- [What to produce]: Print each entry word for word without images.

- [Source texts of formatted documents]:

--- START ---

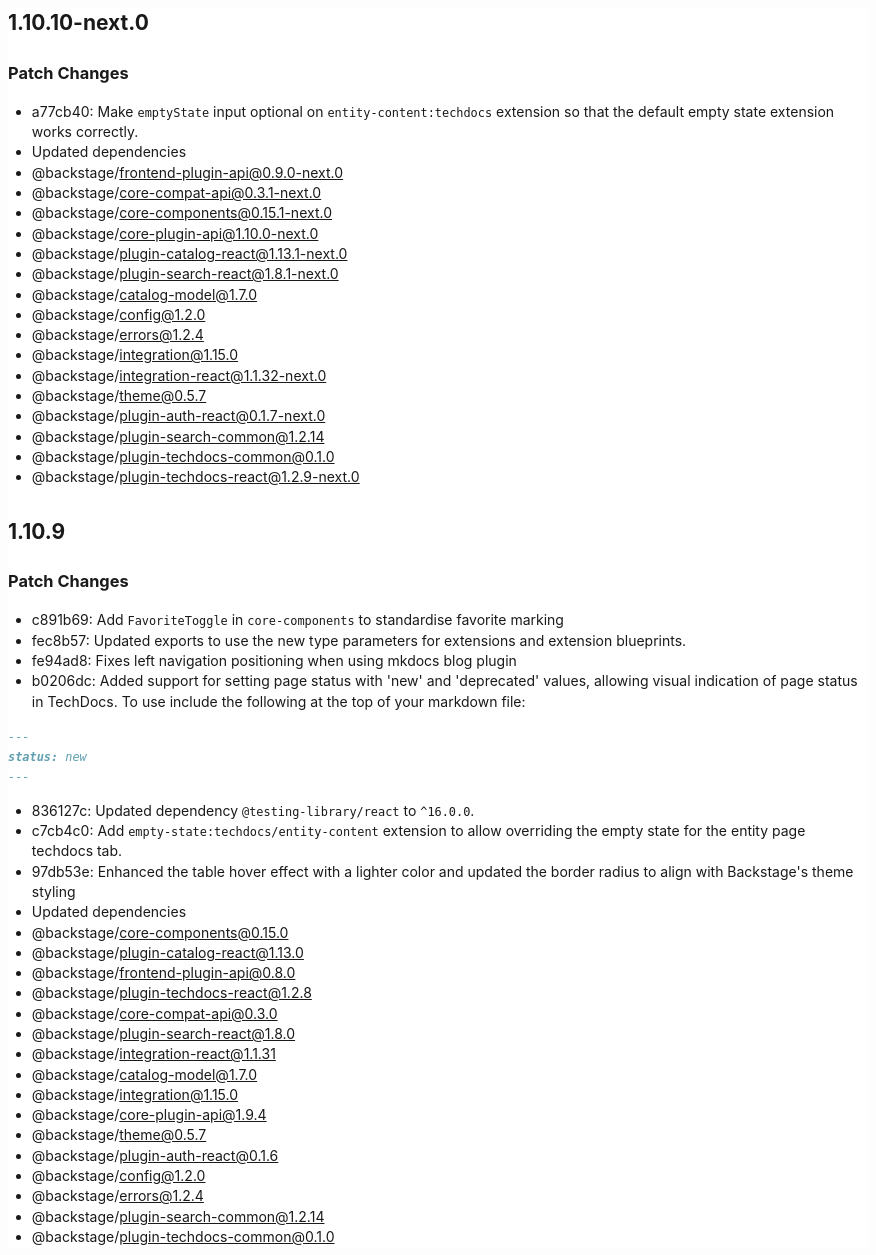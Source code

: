 ## 1.10.10-next.0

### Patch Changes

- a77cb40: Make `emptyState` input optional on `entity-content:techdocs` extension so that
 the default empty state extension works correctly.
- Updated dependencies
 - @backstage/frontend-plugin-api@0.9.0-next.0
 - @backstage/core-compat-api@0.3.1-next.0
 - @backstage/core-components@0.15.1-next.0
 - @backstage/core-plugin-api@1.10.0-next.0
 - @backstage/plugin-catalog-react@1.13.1-next.0
 - @backstage/plugin-search-react@1.8.1-next.0
 - @backstage/catalog-model@1.7.0
 - @backstage/config@1.2.0
 - @backstage/errors@1.2.4
 - @backstage/integration@1.15.0
 - @backstage/integration-react@1.1.32-next.0
 - @backstage/theme@0.5.7
 - @backstage/plugin-auth-react@0.1.7-next.0
 - @backstage/plugin-search-common@1.2.14
 - @backstage/plugin-techdocs-common@0.1.0
 - @backstage/plugin-techdocs-react@1.2.9-next.0

## 1.10.9

### Patch Changes

- c891b69: Add `FavoriteToggle` in `core-components` to standardise favorite marking
- fec8b57: Updated exports to use the new type parameters for extensions and extension blueprints.
- fe94ad8: Fixes left navigation positioning when using mkdocs blog plugin
- b0206dc: Added support for setting page status with 'new' and 'deprecated' values, allowing visual indication of page status in TechDocs. To use include the following at the top of your markdown file:

 ```markdown
 ---
 status: new
 ---
 ```

- 836127c: Updated dependency `@testing-library/react` to `^16.0.0`.
- c7cb4c0: Add `empty-state:techdocs/entity-content` extension to allow overriding the empty state for the entity page techdocs tab.
- 97db53e: Enhanced the table hover effect with a lighter color and updated the border radius to align with Backstage's theme styling
- Updated dependencies
 - @backstage/core-components@0.15.0
 - @backstage/plugin-catalog-react@1.13.0
 - @backstage/frontend-plugin-api@0.8.0
 - @backstage/plugin-techdocs-react@1.2.8
 - @backstage/core-compat-api@0.3.0
 - @backstage/plugin-search-react@1.8.0
 - @backstage/integration-react@1.1.31
 - @backstage/catalog-model@1.7.0
 - @backstage/integration@1.15.0
 - @backstage/core-plugin-api@1.9.4
 - @backstage/theme@0.5.7
 - @backstage/plugin-auth-react@0.1.6
 - @backstage/config@1.2.0
 - @backstage/errors@1.2.4
 - @backstage/plugin-search-common@1.2.14
 - @backstage/plugin-techdocs-common@0.1.0
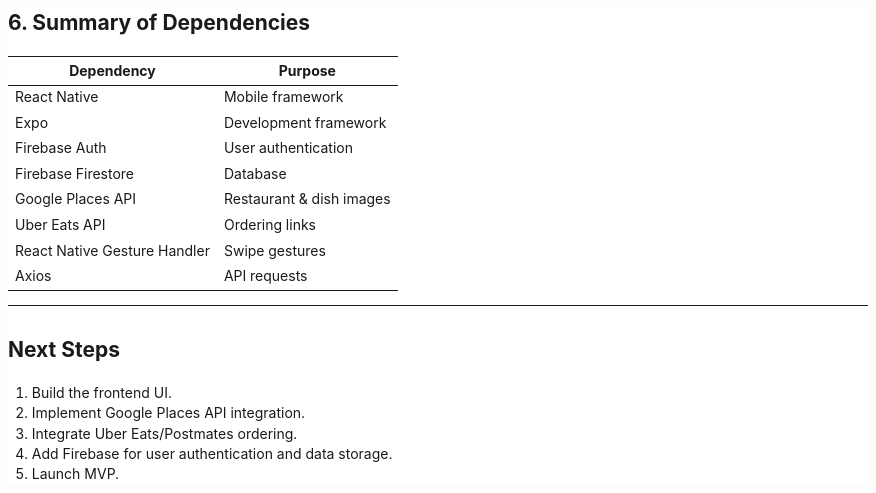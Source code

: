 ## **6. Summary of Dependencies**
| Dependency | Purpose |
|------------|----------|
| React Native | Mobile framework |
| Expo | Development framework |
| Firebase Auth | User authentication |
| Firebase Firestore | Database |
| Google Places API | Restaurant & dish images |
| Uber Eats API | Ordering links |
| React Native Gesture Handler | Swipe gestures |
| Axios | API requests |

---

## **Next Steps**
1. Build the frontend UI.
2. Implement Google Places API integration.
3. Integrate Uber Eats/Postmates ordering.
4. Add Firebase for user authentication and data storage.
5. Launch MVP.


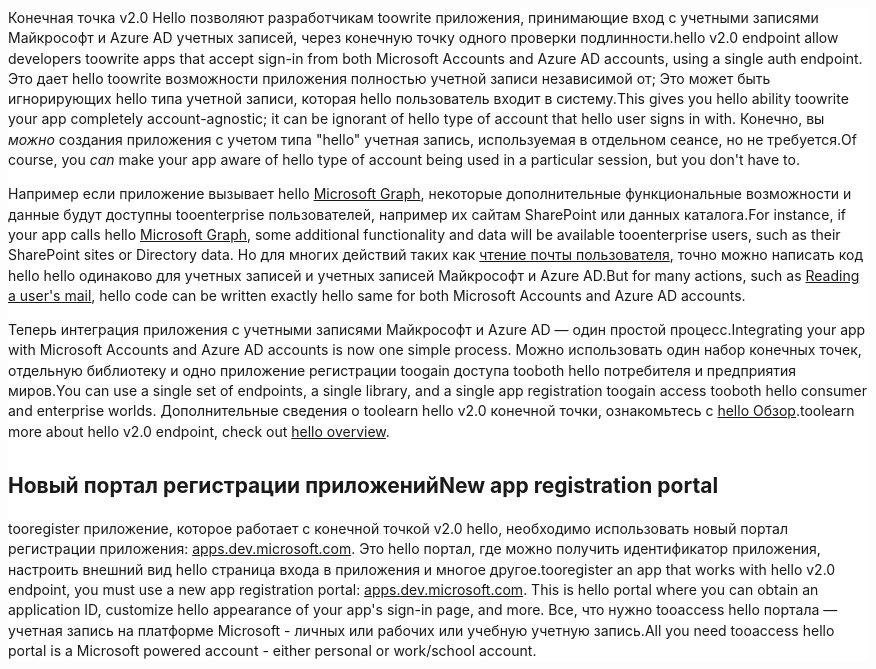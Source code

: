 <span data-ttu-id="307f8-110">Конечная точка v2.0 Hello позволяют разработчикам toowrite приложения, принимающие вход с учетными записями Майкрософт и Azure AD учетных записей, через конечную точку одного проверки подлинности.</span><span class="sxs-lookup"><span data-stu-id="307f8-110">hello v2.0 endpoint allow developers toowrite apps that accept sign-in from both Microsoft Accounts and Azure AD accounts, using a single auth endpoint.</span></span>  <span data-ttu-id="307f8-111">Это дает hello toowrite возможности приложения полностью учетной записи независимой от; Это может быть игнорирующих hello типа учетной записи, которая hello пользователь входит в систему.</span><span class="sxs-lookup"><span data-stu-id="307f8-111">This gives you hello ability toowrite your app completely account-agnostic; it can be ignorant of hello type of account that hello user signs in with.</span></span>  <span data-ttu-id="307f8-112">Конечно, вы *можно* создания приложения с учетом типа "hello" учетная запись, используемая в отдельном сеансе, но не требуется.</span><span class="sxs-lookup"><span data-stu-id="307f8-112">Of course, you *can* make your app aware of hello type of account being used in a particular session, but you don't have to.</span></span>

<span data-ttu-id="307f8-113">Например если приложение вызывает hello [Microsoft Graph](https://graph.microsoft.io), некоторые дополнительные функциональные возможности и данные будут доступны tooenterprise пользователей, например их сайтам SharePoint или данных каталога.</span><span class="sxs-lookup"><span data-stu-id="307f8-113">For instance, if your app calls hello [Microsoft Graph](https://graph.microsoft.io), some additional functionality and data will be available tooenterprise users, such as their SharePoint sites or Directory data.</span></span>  <span data-ttu-id="307f8-114">Но для многих действий таких как [чтение почты пользователя](https://graph.microsoft.io/docs/api-reference/v1.0/resources/message), точно можно написать код hello hello одинаково для учетных записей и учетных записей Майкрософт и Azure AD.</span><span class="sxs-lookup"><span data-stu-id="307f8-114">But for many actions, such as [Reading a user's mail](https://graph.microsoft.io/docs/api-reference/v1.0/resources/message), hello code can be written exactly hello same for both Microsoft Accounts and Azure AD accounts.</span></span>  

<span data-ttu-id="307f8-115">Теперь интеграция приложения с учетными записями Майкрософт и Azure AD — один простой процесс.</span><span class="sxs-lookup"><span data-stu-id="307f8-115">Integrating your app with Microsoft Accounts and Azure AD accounts is now one simple process.</span></span>  <span data-ttu-id="307f8-116">Можно использовать один набор конечных точек, отдельную библиотеку и одно приложение регистрации toogain доступа tooboth hello потребителя и предприятия миров.</span><span class="sxs-lookup"><span data-stu-id="307f8-116">You can use a single set of endpoints, a single library, and a single app registration toogain access tooboth hello consumer and enterprise worlds.</span></span>  <span data-ttu-id="307f8-117">Дополнительные сведения о toolearn hello v2.0 конечной точки, ознакомьтесь с [hello Обзор](active-directory-appmodel-v2-overview.md).</span><span class="sxs-lookup"><span data-stu-id="307f8-117">toolearn more about hello v2.0 endpoint, check out [hello overview](active-directory-appmodel-v2-overview.md).</span></span>

## <a name="new-app-registration-portal"></a><span data-ttu-id="307f8-118">Новый портал регистрации приложений</span><span class="sxs-lookup"><span data-stu-id="307f8-118">New app registration portal</span></span>
<span data-ttu-id="307f8-119">tooregister приложение, которое работает с конечной точкой v2.0 hello, необходимо использовать новый портал регистрации приложения: [apps.dev.microsoft.com](https://apps.dev.microsoft.com/?referrer=https://azure.microsoft.com/documentation/articles&deeplink=/appList).  Это hello портал, где можно получить идентификатор приложения, настроить внешний вид hello страница входа в приложения и многое другое.</span><span class="sxs-lookup"><span data-stu-id="307f8-119">tooregister an app that works with hello v2.0 endpoint, you must use a new app registration portal: [apps.dev.microsoft.com](https://apps.dev.microsoft.com/?referrer=https://azure.microsoft.com/documentation/articles&deeplink=/appList).  This is hello portal where you can obtain an application ID, customize hello appearance of your app's sign-in page, and more.</span></span>  <span data-ttu-id="307f8-120">Все, что нужно tooaccess hello портала — учетная запись на платформе Microsoft - личных или рабочих или учебную учетную запись.</span><span class="sxs-lookup"><span data-stu-id="307f8-120">All you need tooaccess hello portal is a Microsoft powered account - either personal or work/school account.</span></span>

--- END ---

- [Result]:
Source code

: ## 1.10.10-next.0

### Patch Changes

- a77cb40: Make `emptyState` input optional on `entity-content:techdocs` extension so that
 the default empty state extension works correctly.
- Updated dependencies
 - @backstage/frontend-plugin-api@0.9.0-next.0
 - @backstage/core-compat-api@0.3.1-next.0
 - @backstage/core-components@0.15.1-next.0
 - @backstage/core-plugin-api@1.10.0-next.0
 - @backstage/plugin-catalog-react@1.13.1-next.0
 - @backstage/plugin-search-react@1.8.1-next.0
 - @backstage/catalog-model@1.7.0
 - @backstage/config@1.2.0
 - @backstage/errors@1.2.4
 - @backstage/integration@1.15.0
 - @backstage/integration-react@1.1.32-next.0
 - @backstage/theme@0.5.7
 - @backstage/plugin-auth-react@0.1.7-next.0
 - @backstage/plugin-search-common@1.2.14
 - @backstage/plugin-techdocs-common@0.1.0
 - @backstage/plugin-techdocs-react@1.2.9-next.0

## 1.10.9

### Patch Changes

- c891b69: Add `FavoriteToggle` in `core-components` to standardise favorite marking
- fec8b57: Updated exports to use the new type parameters for extensions and extension blueprints.
- fe94ad8: Fixes left navigation positioning when using mkdocs blog plugin
- b0206dc: Added support for setting page status with 'new' and 'deprecated' values, allowing visual indication of page status in TechDocs. To use include the following at the top of your markdown file:

 ```markdown
 ---
 status: new
 ---
 ```

- 836127c: Updated dependency `@testing-library/react` to `^16.0.0`.
- c7cb4c0: Add `empty-state:techdocs/entity-content` extension to allow overriding the empty state for the entity page techdocs tab.
- 97db53e: Enhanced the table hover effect with a lighter color and updated the border radius to align with Backstage's theme styling
- Updated dependencies
 - @backstage/core-components@0.15.0
 - @backstage/plugin-catalog-react@1.13.0
 - @backstage/frontend-plugin-api@0.8.0
 - @backstage/plugin-techdocs-react@1.2.8
 - @backstage/core-compat-api@0.3.0
 - @backstage/plugin-search-react@1.8.0
 - @backstage/integration-react@1.1.31
 - @backstage/catalog-model@1.7.0
 - @backstage/integration@1.15.0
 - @backstage/core-plugin-api@1.9.4
 - @backstage/theme@0.5.7
 - @backstage/plugin-auth-react@0.1.6
 - @backstage/config@1.2.0
 - @backstage/errors@1.2.4
 - @backstage/plugin-search-common@1.2.14
 - @backstage/plugin-techdocs-common@0.1.0
Source code

: ## **6. Summary of Dependencies**
| Dependency | Purpose |
|------------|----------|
| React Native | Mobile framework |
| Expo | Development framework |
| Firebase Auth | User authentication |
| Firebase Firestore | Database |
| Google Places API | Restaurant & dish images |
| Uber Eats API | Ordering links |
| React Native Gesture Handler | Swipe gestures |
| Axios | API requests |

---

## **Next Steps**
1. Build the frontend UI.
2. Implement Google Places API integration.
3. Integrate Uber Eats/Postmates ordering.
4. Add Firebase for user authentication and data storage.
5. Launch MVP.


Source code

: <span data-ttu-id="307f8-110">Конечная точка v2.0 Hello позволяют разработчикам toowrite приложения, принимающие вход с учетными записями Майкрософт и Azure AD учетных записей, через конечную точку одного проверки подлинности.</span><span class="sxs-lookup"><span data-stu-id="307f8-110">hello v2.0 endpoint allow developers toowrite apps that accept sign-in from both Microsoft Accounts and Azure AD accounts, using a single auth endpoint.</span></span>  <span data-ttu-id="307f8-111">Это дает hello toowrite возможности приложения полностью учетной записи независимой от; Это может быть игнорирующих hello типа учетной записи, которая hello пользователь входит в систему.</span><span class="sxs-lookup"><span data-stu-id="307f8-111">This gives you hello ability toowrite your app completely account-agnostic; it can be ignorant of hello type of account that hello user signs in with.</span></span>  <span data-ttu-id="307f8-112">Конечно, вы *можно* создания приложения с учетом типа "hello" учетная запись, используемая в отдельном сеансе, но не требуется.</span><span class="sxs-lookup"><span data-stu-id="307f8-112">Of course, you *can* make your app aware of hello type of account being used in a particular session, but you don't have to.</span></span>

<span data-ttu-id="307f8-113">Например если приложение вызывает hello [Microsoft Graph](https://graph.microsoft.io), некоторые дополнительные функциональные возможности и данные будут доступны tooenterprise пользователей, например их сайтам SharePoint или данных каталога.</span><span class="sxs-lookup"><span data-stu-id="307f8-113">For instance, if your app calls hello [Microsoft Graph](https://graph.microsoft.io), some additional functionality and data will be available tooenterprise users, such as their SharePoint sites or Directory data.</span></span>  <span data-ttu-id="307f8-114">Но для многих действий таких как [чтение почты пользователя](https://graph.microsoft.io/docs/api-reference/v1.0/resources/message), точно можно написать код hello hello одинаково для учетных записей и учетных записей Майкрософт и Azure AD.</span><span class="sxs-lookup"><span data-stu-id="307f8-114">But for many actions, such as [Reading a user's mail](https://graph.microsoft.io/docs/api-reference/v1.0/resources/message), hello code can be written exactly hello same for both Microsoft Accounts and Azure AD accounts.</span></span>  

<span data-ttu-id="307f8-115">Теперь интеграция приложения с учетными записями Майкрософт и Azure AD — один простой процесс.</span><span class="sxs-lookup"><span data-stu-id="307f8-115">Integrating your app with Microsoft Accounts and Azure AD accounts is now one simple process.</span></span>  <span data-ttu-id="307f8-116">Можно использовать один набор конечных точек, отдельную библиотеку и одно приложение регистрации toogain доступа tooboth hello потребителя и предприятия миров.</span><span class="sxs-lookup"><span data-stu-id="307f8-116">You can use a single set of endpoints, a single library, and a single app registration toogain access tooboth hello consumer and enterprise worlds.</span></span>  <span data-ttu-id="307f8-117">Дополнительные сведения о toolearn hello v2.0 конечной точки, ознакомьтесь с [hello Обзор](active-directory-appmodel-v2-overview.md).</span><span class="sxs-lookup"><span data-stu-id="307f8-117">toolearn more about hello v2.0 endpoint, check out [hello overview](active-directory-appmodel-v2-overview.md).</span></span>

## <a name="new-app-registration-portal"></a><span data-ttu-id="307f8-118">Новый портал регистрации приложений</span><span class="sxs-lookup"><span data-stu-id="307f8-118">New app registration portal</span></span>
<span data-ttu-id="307f8-119">tooregister приложение, которое работает с конечной точкой v2.0 hello, необходимо использовать новый портал регистрации приложения: [apps.dev.microsoft.com](https://apps.dev.microsoft.com/?referrer=https://azure.microsoft.com/documentation/articles&deeplink=/appList).  Это hello портал, где можно получить идентификатор приложения, настроить внешний вид hello страница входа в приложения и многое другое.</span><span class="sxs-lookup"><span data-stu-id="307f8-119">tooregister an app that works with hello v2.0 endpoint, you must use a new app registration portal: [apps.dev.microsoft.com](https://apps.dev.microsoft.com/?referrer=https://azure.microsoft.com/documentation/articles&deeplink=/appList).  This is hello portal where you can obtain an application ID, customize hello appearance of your app's sign-in page, and more.</span></span>  <span data-ttu-id="307f8-120">Все, что нужно tooaccess hello портала — учетная запись на платформе Microsoft - личных или рабочих или учебную учетную запись.</span><span class="sxs-lookup"><span data-stu-id="307f8-120">All you need tooaccess hello portal is a Microsoft powered account - either personal or work/school account.</span></span>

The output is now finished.